Items from a data source
________________________
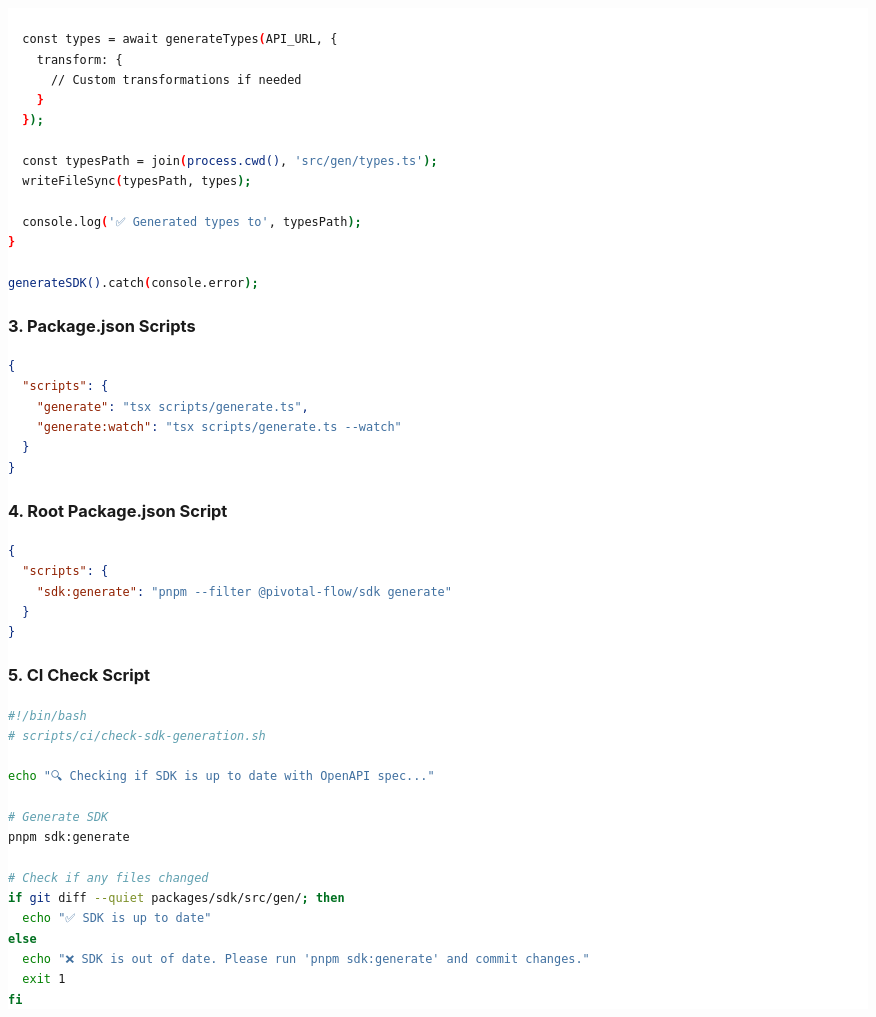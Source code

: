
 ```bash
  
  const types = await generateTypes(API_URL, {
    transform: {
      // Custom transformations if needed
    }
  });
  
  const typesPath = join(process.cwd(), 'src/gen/types.ts');
  writeFileSync(typesPath, types);
  
  console.log('✅ Generated types to', typesPath);
}

generateSDK().catch(console.error);
```

### 3. Package.json Scripts
```json
{
  "scripts": {
    "generate": "tsx scripts/generate.ts",
    "generate:watch": "tsx scripts/generate.ts --watch"
  }
}
```

### 4. Root Package.json Script
```json
{
  "scripts": {
    "sdk:generate": "pnpm --filter @pivotal-flow/sdk generate"
  }
}
```

### 5. CI Check Script
```bash
#!/bin/bash
# scripts/ci/check-sdk-generation.sh

echo "🔍 Checking if SDK is up to date with OpenAPI spec..."

# Generate SDK
pnpm sdk:generate

# Check if any files changed
if git diff --quiet packages/sdk/src/gen/; then
  echo "✅ SDK is up to date"
else
  echo "❌ SDK is out of date. Please run 'pnpm sdk:generate' and commit changes."
  exit 1
fi
```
________________________
The answer consists of the records repeated exactly, without any images.

§ **ANSWER SPACE**:
Source code

:
 ```bash
  
  const types = await generateTypes(API_URL, {
    transform: {
      // Custom transformations if needed
    }
  });
  
  const typesPath = join(process.cwd(), 'src/gen/types.ts');
  writeFileSync(typesPath, types);
  
  console.log('✅ Generated types to', typesPath);
}

generateSDK().catch(console.error);
```

### 3. Package.json Scripts
```json
{
  "scripts": {
    "generate": "tsx scripts/generate.ts",
    "generate:watch": "tsx scripts/generate.ts --watch"
  }
}
```

### 4. Root Package.json Script
```json
{
  "scripts": {
    "sdk:generate": "pnpm --filter @pivotal-flow/sdk generate"
  }
}
```

### 5. CI Check Script
```bash
#!/bin/bash
# scripts/ci/check-sdk-generation.sh

echo "🔍 Checking if SDK is up to date with OpenAPI spec..."

# Generate SDK
pnpm sdk:generate

# Check if any files changed
if git diff --quiet packages/sdk/src/gen/; then
  echo "✅ SDK is up to date"
else
  echo "❌ SDK is out of date. Please run 'pnpm sdk:generate' and commit changes."
  exit 1
fi
```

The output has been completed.